De wedstrijd van de Rode Duivels op het
WK 2014 tegen Verenigde Staten zal nog vaak worden aangehaald in de toekomst. Zelden speelden de nationale ploeg zo'n goede wedstrijd, maar telkens weer zat de dekselse Tim Howard er nog met een lichaamsdeel tussen.

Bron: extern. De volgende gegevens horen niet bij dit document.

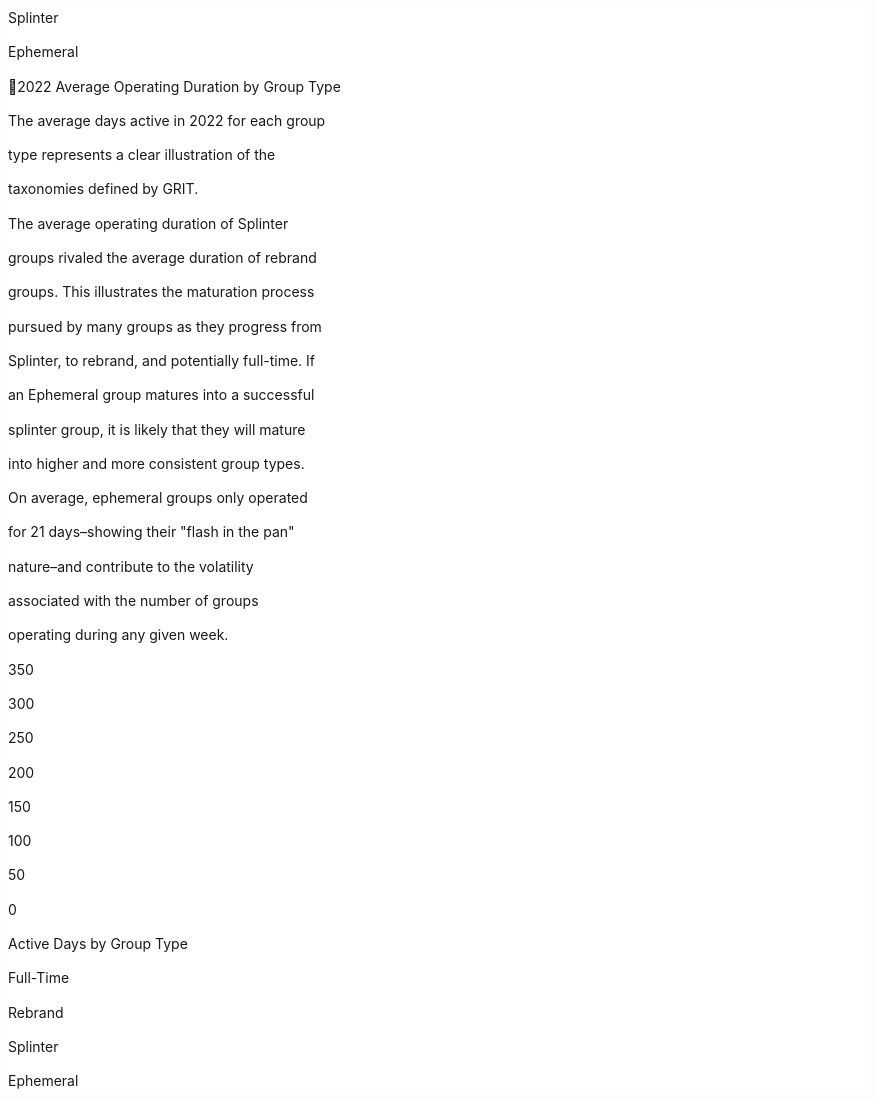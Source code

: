 Splinter

Ephemeral

2022 Average 
Operating Duration 
by Group Type

The average days active in 2022 for each group 

type represents a clear illustration of the 

taxonomies defined by GRIT.

The average operating duration of Splinter 

groups rivaled the average duration of rebrand 

groups. This illustrates the maturation process 

pursued by many groups as they progress from 

Splinter, to rebrand, and potentially full\-time. If 

an Ephemeral group matures into a successful 

splinter group, it is likely that they will mature 

into higher and more consistent group types.

On average, ephemeral groups only operated 

for 21 days–showing their "flash in the pan" 

nature–and contribute to the volatility 

associated with the number of groups 

operating during any given week.

350

300

250

200

150

100

50

0

Active Days by Group Type

Full\-Time

Rebrand

Splinter

Ephemeral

Howard blikte zelf nog eens terug op die partij naar aanleiding van z'n boek. "Hier is wat ik tegen iemand zou vertellen over de eerste 45 minuten: we vochten hard, rechtten de rug en niemand scoorde. Maar in de tweede helft veranderde er iets. Het was alsof de Belgen een superboost hadden gekregen tijdens de rust. Telkens als ik opkeek, kwam er een bal mijn richting uit. Mertens trapte. Dan Fellaini. De Bruyne. Origi. Vertonghen. De Bruyne weer. Aan het eind van de reguliere speeltijd had België 31 doelpogingen, wij 7. Zij hadden 16 corners, wij 4. Geen enkele kwam er door. We gingen de verlengingen in met de gedachte dat we wel een gaatje zouden vinden", begint Howard z'n verhaal aan
Het Laatste Nieuws.
In de verlengingen scoorden de Rode Duivels al snel twee keer. "Ik keek in de richting van mijn ma in de tribunes. Die blik in haar ogen heb ik zelden gezien. Pure angst. Ze had, samen met mij, gedobberd op de gekke emoties van deze wedstrijd. Dat tweede doelpunt sloeg haar met verstomming. Ik lachte voorzichtig in haar richting. Ik balde de vuist. Het was alsof ik haar wilde zeggen: het komt wel goed ma. Terwijl de rest van de wereld de hoop al had opgegeven, geloofde ik er nog altijd in."